#### Problem details:
Give back every record exactly, images excluded.

#### Source texts of formatted documents:
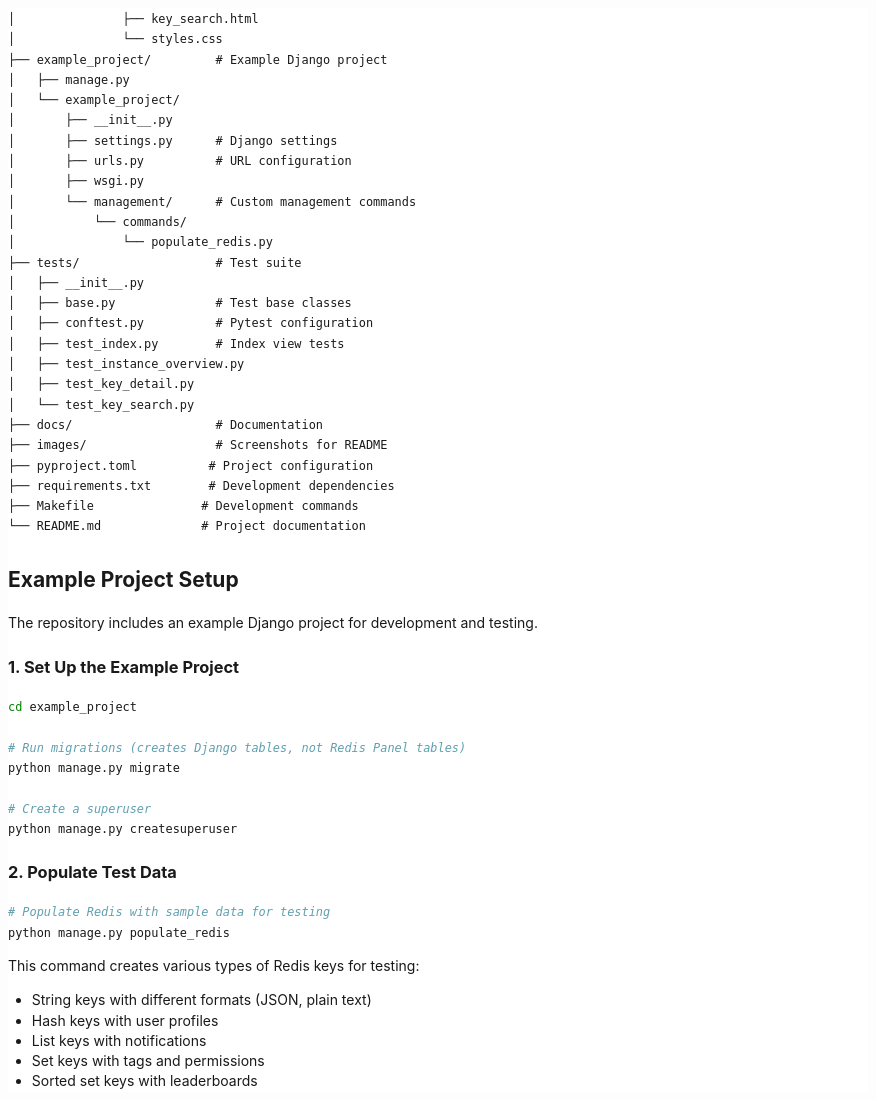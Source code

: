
 ```
│               ├── key_search.html
│               └── styles.css
├── example_project/         # Example Django project
│   ├── manage.py
│   └── example_project/
│       ├── __init__.py
│       ├── settings.py      # Django settings
│       ├── urls.py          # URL configuration
│       ├── wsgi.py
│       └── management/      # Custom management commands
│           └── commands/
│               └── populate_redis.py
├── tests/                   # Test suite
│   ├── __init__.py
│   ├── base.py              # Test base classes
│   ├── conftest.py          # Pytest configuration
│   ├── test_index.py        # Index view tests
│   ├── test_instance_overview.py
│   ├── test_key_detail.py
│   └── test_key_search.py
├── docs/                    # Documentation
├── images/                  # Screenshots for README
├── pyproject.toml          # Project configuration
├── requirements.txt        # Development dependencies
├── Makefile               # Development commands
└── README.md              # Project documentation
```

## Example Project Setup

The repository includes an example Django project for development and testing.

### 1. Set Up the Example Project

```bash
cd example_project

# Run migrations (creates Django tables, not Redis Panel tables)
python manage.py migrate

# Create a superuser
python manage.py createsuperuser
```

### 2. Populate Test Data

```bash
# Populate Redis with sample data for testing
python manage.py populate_redis
```

This command creates various types of Redis keys for testing:
- String keys with different formats (JSON, plain text)
- Hash keys with user profiles
- List keys with notifications
- Set keys with tags and permissions
- Sorted set keys with leaderboards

#### Worked solution:
Source code

:
 ```
│               ├── key_search.html
│               └── styles.css
├── example_project/         # Example Django project
│   ├── manage.py
│   └── example_project/
│       ├── __init__.py
│       ├── settings.py      # Django settings
│       ├── urls.py          # URL configuration
│       ├── wsgi.py
│       └── management/      # Custom management commands
│           └── commands/
│               └── populate_redis.py
├── tests/                   # Test suite
│   ├── __init__.py
│   ├── base.py              # Test base classes
│   ├── conftest.py          # Pytest configuration
│   ├── test_index.py        # Index view tests
│   ├── test_instance_overview.py
│   ├── test_key_detail.py
│   └── test_key_search.py
├── docs/                    # Documentation
├── images/                  # Screenshots for README
├── pyproject.toml          # Project configuration
├── requirements.txt        # Development dependencies
├── Makefile               # Development commands
└── README.md              # Project documentation
```

## Example Project Setup

The repository includes an example Django project for development and testing.

### 1. Set Up the Example Project

```bash
cd example_project

# Run migrations (creates Django tables, not Redis Panel tables)
python manage.py migrate

# Create a superuser
python manage.py createsuperuser
```

### 2. Populate Test Data

```bash
# Populate Redis with sample data for testing
python manage.py populate_redis
```

This command creates various types of Redis keys for testing:
- String keys with different formats (JSON, plain text)
- Hash keys with user profiles
- List keys with notifications
- Set keys with tags and permissions
- Sorted set keys with leaderboards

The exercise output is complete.